The Supreme Court has unified its doctrine, according to which the employee’s travel time to his or her workplace is not effective working time
On 14 July 2016, the Social Court No. 1 of Palma de Mallorca, interpreting and applying the CJEU doctrine, ruled that the time spent travelling from the workplace to different places where the services were ordered to be provided, as well as the return journey, was working time for all purposes, and should be compensated as extraordinary. Specifically, the Court had to assess whether the time that elapsed from the time a worker, who provides services in the fire station at Palma de Mallorca Airport, enters the airport premises until his arrival at the Technical Block, where he signs in, and the effective incorporation into his job, replacing the worker he relieved, was working time. It is understood that the computation of effective working time begins from the moment the worker arrives at the Technical Block, because from that moment he is at the disposal of the employer and carrying out an activity that forms part of his provision of services.
In its ruling on this matter, the Social Division of the Supreme Court, in a unification of doctrine ruling dated 26 January 2021, concludes that, during the time spent travelling from the Technical Block to the workplace, the worker is not at the employer’s disposal, but is carrying out a preparatory task. In fact, our Court describes the journey as routine and necessary to access the workplace.

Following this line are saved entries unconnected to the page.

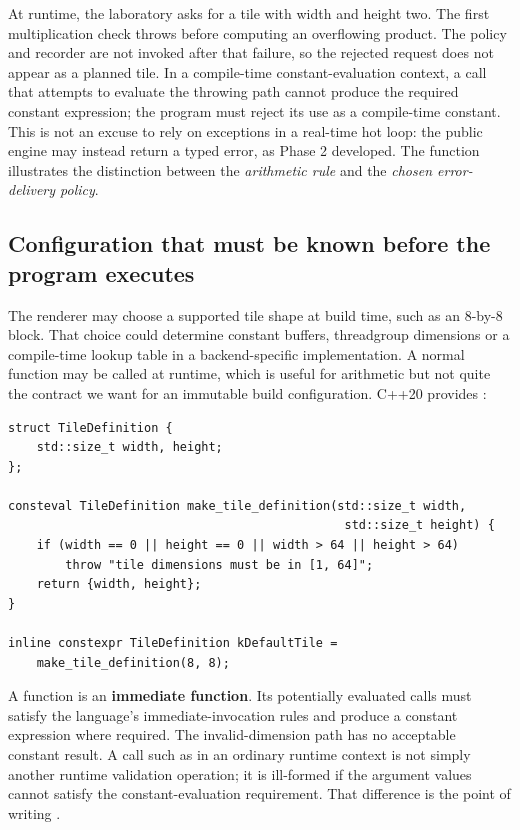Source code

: At runtime, the laboratory asks for a tile with width  and height two. The first multiplication check throws before computing an overflowing product. The policy and recorder are not invoked after that failure, so the rejected request does not appear as a planned tile. In a compile-time constant-evaluation context, a call that attempts to evaluate the throwing path cannot produce the required constant expression; the program must reject its use as a compile-time constant. This is not an excuse to rely on exceptions in a real-time hot loop: the public engine may instead return a typed error, as Phase 2 developed. The function illustrates the distinction between the \emph{arithmetic rule} and the \emph{chosen error-delivery policy}.

\subsection{Configuration that must be known before the program executes}\label{01-foundations-i-ch005-configuration-that-must-be-known-before-the-program-executes}

\hypertarget{01-foundations-i-ch005-configuration-that-must-be-known-before-the-program-executes}{}

The renderer may choose a supported tile shape at build time, such as an 8-by-8 block. That choice could determine constant buffers, threadgroup dimensions or a compile-time lookup table in a backend-specific implementation. A normal  function may be called at runtime, which is useful for arithmetic but not quite the contract we want for an immutable build configuration. C++20 provides :

\begin{verbatim}
struct TileDefinition {
    std::size_t width, height;
};

consteval TileDefinition make_tile_definition(std::size_t width,
                                               std::size_t height) {
    if (width == 0 || height == 0 || width > 64 || height > 64)
        throw "tile dimensions must be in [1, 64]";
    return {width, height};
}

inline constexpr TileDefinition kDefaultTile =
    make_tile_definition(8, 8);
\end{verbatim}

A  function is an \textbf{immediate function}. Its potentially evaluated calls must satisfy the language's immediate-invocation rules and produce a constant expression where required. The invalid-dimension path has no acceptable constant result. A call such as  in an ordinary runtime context is not simply another runtime validation operation; it is ill-formed if the argument values cannot satisfy the constant-evaluation requirement. That difference is the point of writing .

Moreover, the Collective Agreement establishes a time limit of 15 minutes for the relief, the aforementioned provision being meaningless if the working day had already begun prior to the relief, or if it did not stop until the departure from the Technical Block.
Finally, the fact that there is a record of the times of access to and departure from the airport facilities does not mean per se that we are in the presence of a working day record in which it is recorded that paid work is being carried out from that very moment.
For all these reasons, the Supreme Court unified its doctrine and determined that the employee’s necessary and usual travel to access his or her work post is not effective working time.